I am calling HTTP requests to an API which has a limit on how many requests can be made.
These HTTP requests are done in loops and are done very quickly resulting in the HttpClient sometimes throwing a '10030 App Rate Limit Exceeded' exception error which is a 429 HTTP error for too many requests.
I can solve this by doing a Thread.Sleep between each call, however this slows down the application and is not reasonable.
Here is the code I am using:
public static async Task<List<WilliamHillData.Event>> GetAllCompetitionEvents(string compid)
{
string res = "";
try
{
using (HttpClient client = new HttpClient())
{
client.DefaultRequestHeaders.TryAddWithoutValidation("Content-Type", "application/json");
client.DefaultRequestHeaders.TryAddWithoutValidation("apiKey", "KEY");
using (HttpResponseMessage response = await client.GetAsync("https://gw.whapi.com/v2/sportsdata/competitions/" + compid + "/events/?&sort=startDateTime"))
{
res = await response.Content.ReadAsStringAsync();
}
}
JObject jobject = JObject.Parse(res);
List<WilliamHillData.Event> list = jobject["events"].ToObject<List<WilliamHillData.Event>>();
return list;
}
catch (Exception ex)
{
throw ex;
}
}
Is there a way I can find out how many requests can be made per second/minute? And possibly once the limit has been reached throttle down or do a Thread.Sleep until the limit has gone down instead of doing a Thread.Sleep each time it is been called so I am slowing down the app when it is required?
Cheers.
Is there a way I can find out how many requests can be made per second/minute?
Asking the owner of the API or reading the API Docs would help. You also can test it but you never know if there are other limits and even a Ban.
I can solve this by doing a Thread.Sleep between each call, however this slows down the application and is not reasonable.
You need to. You can filter out the 429 Error and not letting it throw. You must look whats better and faster. Slowing down your API Calls, so you stay within the limit or go full speed until you get a timeout and waiting that time.
Related
I know theres a better way to do this, I'm sure my mechanism is actually wrong and would crash if it consistently failed. Is there a better practice to a retry mechanism, other than the way I've done it?
Since I'm relying on the response the web client gives, I never want to miss a response from this web client. I'm converting a list on a new system a website has. I know flooding it with traffic will consistently result in a 429 error (Too many connections) so the correct thing to do is throttle, right?
Here is my mechanism.
public static string GetUsernameFromId(long userId)
{
using (var client = new WebClient())
{
try
{
// removed business logic, minimal example
}
catch (WebException we)
{
if (we.Message.Contains("429"))
{
return ThrottleConnections(userId);
}
throw;
}
}
}
public static string ThrottleConnections(long userId)
{
System.Threading.Thread.Sleep(1 * 60 * 1000);
return GetUsernameFromId(userId);
}
Yeah i wouldn't be doing this with recursion, its asking for trouble.

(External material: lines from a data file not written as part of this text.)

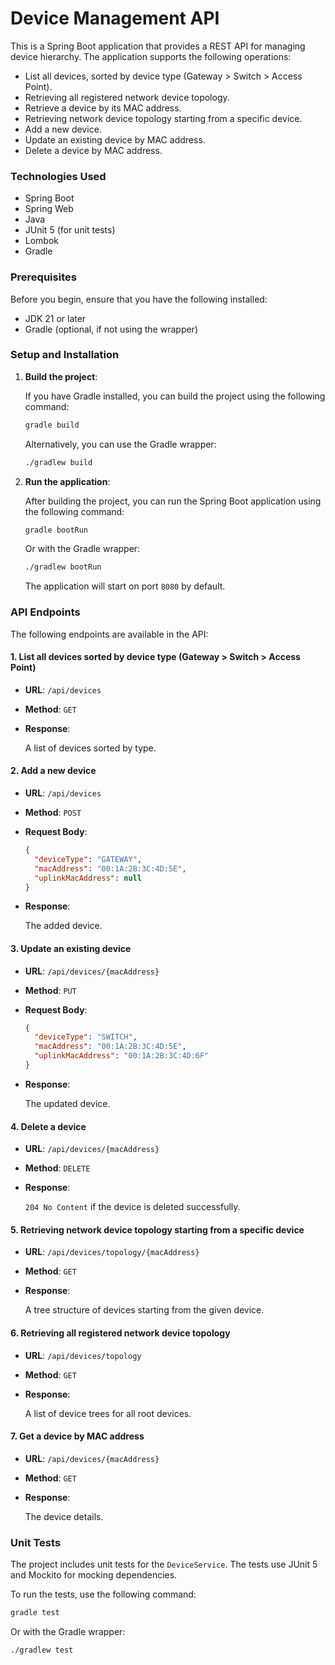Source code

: # Device Management API

This is a Spring Boot application that provides a REST API for managing device hierarchy. The application supports the following operations:

- List all devices, sorted by device type (Gateway > Switch > Access Point).
- Retrieving all registered network device topology.
- Retrieve a device by its MAC address.
- Retrieving network device topology starting from a specific device.
- Add a new device.
- Update an existing device by MAC address.
- Delete a device by MAC address.
  
### Technologies Used

- Spring Boot
- Spring Web
- Java
- JUnit 5 (for unit tests)
- Lombok
- Gradle

### Prerequisites

Before you begin, ensure that you have the following installed:

- JDK 21 or later
- Gradle (optional, if not using the wrapper)
  
### Setup and Installation

1. **Build the project**:

   If you have Gradle installed, you can build the project using the following command:

   ```bash
   gradle build
   ```

   Alternatively, you can use the Gradle wrapper:

   ```bash
   ./gradlew build
   ```

2. **Run the application**:

   After building the project, you can run the Spring Boot application using the following command:

   ```bash
   gradle bootRun
   ```

   Or with the Gradle wrapper:

   ```bash
   ./gradlew bootRun
   ```

   The application will start on port `8080` by default.

### API Endpoints

The following endpoints are available in the API:

#### 1. **List all devices sorted by device type (Gateway > Switch > Access Point)**

- **URL**: `/api/devices`
- **Method**: `GET`
- **Response**:

  A list of devices sorted by type.

#### 2. **Add a new device**

- **URL**: `/api/devices`
- **Method**: `POST`
- **Request Body**:

  ```json
  {
    "deviceType": "GATEWAY",
    "macAddress": "00:1A:2B:3C:4D:5E",
    "uplinkMacAddress": null
  }
  ```

- **Response**:

  The added device.

#### 3. **Update an existing device**

- **URL**: `/api/devices/{macAddress}`
- **Method**: `PUT`
- **Request Body**:

  ```json
  {
    "deviceType": "SWITCH",
    "macAddress": "00:1A:2B:3C:4D:5E",
    "uplinkMacAddress": "00:1A:2B:3C:4D:6F"
  }
  ```

- **Response**:

  The updated device.

#### 4. **Delete a device**

- **URL**: `/api/devices/{macAddress}`
- **Method**: `DELETE`
- **Response**:

  `204 No Content` if the device is deleted successfully.

#### 5. **Retrieving network device topology starting from a specific device**

- **URL**: `/api/devices/topology/{macAddress}`
- **Method**: `GET`
- **Response**:

  A tree structure of devices starting from the given device.

#### 6. **Retrieving all registered network device topology**

- **URL**: `/api/devices/topology`
- **Method**: `GET`
- **Response**:

  A list of device trees for all root devices.

#### 7. **Get a device by MAC address**

- **URL**: `/api/devices/{macAddress}`
- **Method**: `GET`
- **Response**:

  The device details.

### Unit Tests

The project includes unit tests for the `DeviceService`. The tests use JUnit 5 and Mockito for mocking dependencies.

To run the tests, use the following command:

```bash
gradle test
```

Or with the Gradle wrapper:

```bash
./gradlew test
```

This would probably be better, in a while loop with a retry count and a limit and some nice asycnrony, also i have left a lot to the imagination, you probably want to throw on max retries
public static async Task<string> GetUsernameFromId(long userId)
{
var retries = 0;
while (retries++ < MaxRetries)
{
using (var client = new WebClient())
{
try
{
///await client.OpenReadTaskAsync();
///blah
///
break;
}
catch (WebException we)
{
if (!we.Message.Contains("429"))
{
await Task.Delay(waitTime);
continue;
}
throw;
}
}
}
}
Using Thread.Sleep is almost never a good idea, better use a timer or await Task.Delay(...) as it does not block.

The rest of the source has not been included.